I think Peter did a great job of not just nodding along to Bill's first opaque answers to his Windows Mobile questions. He kept trying to get Bill to explain his vision and clarify Microsoft Mobile strategy in a competitive market and to me, it just came across as Bill just not getting it. At all. I mean, hey, Bill's the richest guy on the planet, not me... so you can be the judge who really gets it. But in this case, I think he's being as short sighted as the original version of The Road Ahead which if you remember, forgot to mention the Internet... in 1995.

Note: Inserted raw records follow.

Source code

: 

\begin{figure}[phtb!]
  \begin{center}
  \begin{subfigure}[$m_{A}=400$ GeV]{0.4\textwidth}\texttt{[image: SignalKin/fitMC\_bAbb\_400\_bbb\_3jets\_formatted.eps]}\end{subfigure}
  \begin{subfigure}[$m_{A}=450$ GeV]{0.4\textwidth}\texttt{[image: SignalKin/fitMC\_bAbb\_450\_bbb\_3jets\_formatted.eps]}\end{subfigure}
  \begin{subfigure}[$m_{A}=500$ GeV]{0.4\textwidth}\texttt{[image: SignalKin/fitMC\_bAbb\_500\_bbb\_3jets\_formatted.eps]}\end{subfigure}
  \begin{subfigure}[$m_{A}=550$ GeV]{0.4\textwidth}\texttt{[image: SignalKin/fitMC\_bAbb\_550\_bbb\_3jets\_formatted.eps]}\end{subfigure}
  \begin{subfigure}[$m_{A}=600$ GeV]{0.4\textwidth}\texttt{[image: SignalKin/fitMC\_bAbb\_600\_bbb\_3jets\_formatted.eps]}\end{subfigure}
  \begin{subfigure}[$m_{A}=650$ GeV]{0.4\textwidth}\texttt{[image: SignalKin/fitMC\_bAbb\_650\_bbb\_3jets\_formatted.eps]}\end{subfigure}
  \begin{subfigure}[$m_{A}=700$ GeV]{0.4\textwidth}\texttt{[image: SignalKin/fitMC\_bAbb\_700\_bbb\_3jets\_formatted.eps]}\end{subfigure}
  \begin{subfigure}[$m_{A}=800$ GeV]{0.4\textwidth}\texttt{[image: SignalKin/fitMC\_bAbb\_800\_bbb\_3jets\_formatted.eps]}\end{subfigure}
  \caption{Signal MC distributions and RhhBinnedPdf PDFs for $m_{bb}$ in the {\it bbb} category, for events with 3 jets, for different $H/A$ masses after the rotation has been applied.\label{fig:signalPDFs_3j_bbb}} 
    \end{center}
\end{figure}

First, he refused to recognize that Symbian is destroying Microsoft in the smart phone market by shifting the focus of the question to Nokia, RIM and Palm. Man, if Bill is holding up the Treo as any sort of example, you know he's out of the loop. Here's a great quote:

You also have down in the consumer space this idea that as you get camera features in and data browsing in it plays much more to our strengths. It's much more of a software device...

Actually, no, mobiles aren't software devices just yet. Though I fervently wish we were at the point where people bought mobile phones because of their ability to run certain applications, we won't be there for quite a while more - *especially in the consumer space*. In the business market this does apply somewhat (mostly just mail), but consumers want their phones to "just work" like iPods, and software to them isn't software as such, but added functionality like games or ringtones. You might say that Microsoft is taking the long view, but in the context of this interview I didn't see that. I saw it as Bill not really having a clear understanding of the consumer mobile market as it is now, or will be in the forseeable future. I mean reading the interview, it sounds like he wants your Mom to have to use her PC in order to get her mobile phone working! That's way out there.

Another quote which made me think Bill was just making things up as he went along:

So we're just at the beginning of our mobile phone thing, because speech recognition, visual recognition, and data is just beginning to be a meaningful thing in terms of phone usage. Mail, yes. That's started. But data is just getting reasonably priced.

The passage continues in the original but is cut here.